Tournament statistics
- Matches played: 34
- Goals scored: 60 (1.76 per match)
- Points scored: 566 (16.65 per match)
- Top scorer(s): Michael Meehan (4-19)

= 2003–04 All-Ireland Senior Club Football Championship =

Irish Football Championship

The 2003–04 All-Ireland Senior Club Football Championship was the 34th staging of the All-Ireland Senior Club Football Championship since its establishment by the Gaelic Athletic Association in 1970-71. The competition began on 19 October 2003 and ended on 17 March 2004.
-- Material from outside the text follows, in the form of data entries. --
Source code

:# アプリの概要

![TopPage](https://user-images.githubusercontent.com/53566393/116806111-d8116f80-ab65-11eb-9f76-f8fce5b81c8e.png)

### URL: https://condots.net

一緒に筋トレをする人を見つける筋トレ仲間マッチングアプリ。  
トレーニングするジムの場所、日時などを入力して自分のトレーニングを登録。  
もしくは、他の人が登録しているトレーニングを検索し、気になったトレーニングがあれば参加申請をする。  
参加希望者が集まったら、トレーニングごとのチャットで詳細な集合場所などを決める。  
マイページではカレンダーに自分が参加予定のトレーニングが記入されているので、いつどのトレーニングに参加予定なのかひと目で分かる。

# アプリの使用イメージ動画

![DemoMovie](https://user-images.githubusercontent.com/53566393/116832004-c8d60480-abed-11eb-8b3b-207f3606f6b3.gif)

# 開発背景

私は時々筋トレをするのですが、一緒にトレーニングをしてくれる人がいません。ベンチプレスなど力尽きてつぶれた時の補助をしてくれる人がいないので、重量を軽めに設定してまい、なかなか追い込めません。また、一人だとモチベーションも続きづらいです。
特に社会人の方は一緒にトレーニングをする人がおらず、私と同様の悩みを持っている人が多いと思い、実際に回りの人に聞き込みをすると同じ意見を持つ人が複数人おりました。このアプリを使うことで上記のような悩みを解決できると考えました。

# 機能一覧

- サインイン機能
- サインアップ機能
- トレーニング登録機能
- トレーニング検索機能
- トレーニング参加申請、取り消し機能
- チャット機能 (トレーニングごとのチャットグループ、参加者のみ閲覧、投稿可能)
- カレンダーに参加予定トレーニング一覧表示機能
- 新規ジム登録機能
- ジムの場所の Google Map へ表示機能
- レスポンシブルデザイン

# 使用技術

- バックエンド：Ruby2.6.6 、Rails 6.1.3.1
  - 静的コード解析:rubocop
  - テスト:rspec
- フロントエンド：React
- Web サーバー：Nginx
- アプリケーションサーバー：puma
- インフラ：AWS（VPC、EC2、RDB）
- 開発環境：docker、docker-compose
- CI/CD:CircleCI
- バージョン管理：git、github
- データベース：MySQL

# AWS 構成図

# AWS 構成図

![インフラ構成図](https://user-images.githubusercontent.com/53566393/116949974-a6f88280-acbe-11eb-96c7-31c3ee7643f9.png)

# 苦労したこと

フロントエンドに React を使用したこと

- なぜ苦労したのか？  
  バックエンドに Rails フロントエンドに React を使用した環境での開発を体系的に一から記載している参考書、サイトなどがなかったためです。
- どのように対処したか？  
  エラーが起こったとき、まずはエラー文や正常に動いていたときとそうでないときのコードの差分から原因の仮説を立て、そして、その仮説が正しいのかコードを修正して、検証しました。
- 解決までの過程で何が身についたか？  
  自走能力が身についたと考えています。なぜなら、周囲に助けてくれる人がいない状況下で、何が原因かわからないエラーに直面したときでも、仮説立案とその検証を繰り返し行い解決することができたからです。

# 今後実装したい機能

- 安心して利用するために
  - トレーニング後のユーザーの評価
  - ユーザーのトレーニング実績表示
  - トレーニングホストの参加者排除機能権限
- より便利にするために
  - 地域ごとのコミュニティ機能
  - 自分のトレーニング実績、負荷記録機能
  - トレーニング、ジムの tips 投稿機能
The defending champion was Nemo Rangers; however, the club did not qualify after being beaten by Na Piarsaigh in the third round of the 2003 Cork County Championship.

On 17 March 2004, Caltra won the compeititoin following a 0–13 to 0–12 defeat of n Ghaeltacht in the All-Ireland final at Croke Park. It remains their only championship title.
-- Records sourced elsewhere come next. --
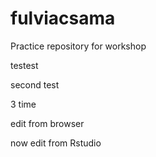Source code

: # fulviacsama

Practice repository for workshop

testest

second test


3 time

edit from browser

now edit from Rstudio
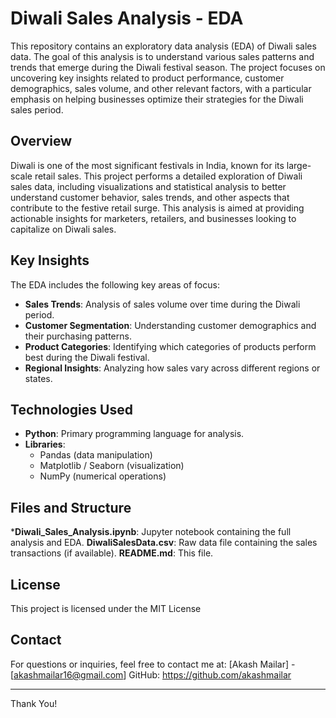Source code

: # Diwali Sales Analysis - EDA
This repository contains an exploratory data analysis (EDA) of Diwali sales data. The goal of this analysis is to understand various sales patterns and trends that emerge during the Diwali festival season. The project focuses on uncovering key insights related to product performance, customer demographics, sales volume, and other relevant factors, with a particular emphasis on helping businesses optimize their strategies for the Diwali sales period.

## Overview
Diwali is one of the most significant festivals in India, known for its large-scale retail sales. This project performs a detailed exploration of Diwali sales data, including visualizations and statistical analysis to better understand customer behavior, sales trends, and other aspects that contribute to the festive retail surge. This analysis is aimed at providing actionable insights for marketers, retailers, and businesses looking to capitalize on Diwali sales.

## Key Insights
The EDA includes the following key areas of focus:

- **Sales Trends**: Analysis of sales volume over time during the Diwali period.
- **Customer Segmentation**: Understanding customer demographics and their purchasing patterns.
- **Product Categories**: Identifying which categories of products perform best during the Diwali festival.
- **Regional Insights**: Analyzing how sales vary across different regions or states.

## Technologies Used
- **Python**: Primary programming language for analysis.
- **Libraries**:
  - Pandas (data manipulation)
  - Matplotlib / Seaborn (visualization)
  - NumPy (numerical operations)
 
## Files and Structure
***Diwali_Sales_Analysis.ipynb**: Jupyter notebook containing the full analysis and EDA.
**DiwaliSalesData.csv**: Raw data file containing the sales transactions (if available).
**README.md**: This file.

## License
This project is licensed under the MIT License

## Contact
For questions or inquiries, feel free to contact me at:
[Akash Mailar] - [akashmailar16@gmail.com]
GitHub: https://github.com/akashmailar

-----------
Thank You!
Caltra's Michael Meehan was the competition's top scorer with 4–19.

==Team changes==

The Waterford club champions did not contest the Munster Club Championship due to a delay in the completion of the Waterford County Championship.

==Statistics==
===Top scorers===

- Overall

| Rank | Player | County | Tally | Total | Matches | Average |
| 1 | Michael Meehan | Caltra | 4-19 | 31 | 5 | 6.20 |
| 2 | Michael Doherty | Four Masters | 0-23 | 23 | 5 | 4.60 |
| 3 | Noel Meehan | Caltra | 1-17 | 20 | 5 | 4.00 |
| 4 | Oisín McConville | Crossmaglen Rangers | 2-13 | 19 | 2 | 9.50 |
| Dara Ó Cinnéide | An Ghaeltacht | 1-16 | 19 | 5 | 3.80 |
| 6 | Enda Barden | Clonguish | 3-05 | 14 | 2 | 7.00 |
| 7 | Roibeard Mac Gearailt | An Ghaeltacht | 3-03 | 12 | 5 | 2.40 |
| Seán Burns | St Gall's | 2-06 | 12 | 3 | 4.00 |
| 9 | Adrian Marren | Caltra | 2-05 | 11 | 2 | 5.50 |
| Gavin Walker | O'Hanrahan's | 2-05 | 11 | 2 | 5.50 |

- In a single game

| Rank | Player | County | Tally | Total | Opposition |
| 1 | Oisín McConville | Crossmaglen Rangers | 2-07 | 13 | Killyclogher |
| 2 | Adrian Marren | Curry | 2-05 | 11 | Ballina Stephenites |
| 3 | Michael Meehan | Caltra | 1-07 | 10 | Castlerea St Kevin's |
| 4 | Ger Heneghan | Castlerea St Kevin's | 1-06 | 9 | Caltra |
| Tommy Gill | Rathnew | 0-09 | 9 | Clara |
| 6 | Gavin Walker | O'Hanrahan's | 1-05 | 8 | James Stephens |
| Dara Ó Cinnéide | An Ghaeltacht | 1-05 | 8 | Tara |
| Noel Meehan | Caltra | 1-05 | 8 | The Loup |
| 9 | Damien Connor | St Patrick's (Louth) | 2-01 | 7 | The Downs |
| Enda Barden | Clonguish | 2-01 | 7 | Kilanerin |
| Declan Darcy | St Brigid's | 2-01 | 7 | Round Towers |
| Enda Barden | Clonguish | 1-04 | 7 | St Brigid's |
| Michael Doherty | Four Masters | 0-07 | 7 | Cavan Gaels |

===Miscellaneous===
- Caltra won the Connacht Club Championship for the first time in their history.
- St Brigid's won the Leinster Club Championship for the first time in their history.
- An Ghaeltacht won the Munster Club Championship for the first time in their history.
- The Loup won the Ulster Club Championship for the first time in their history.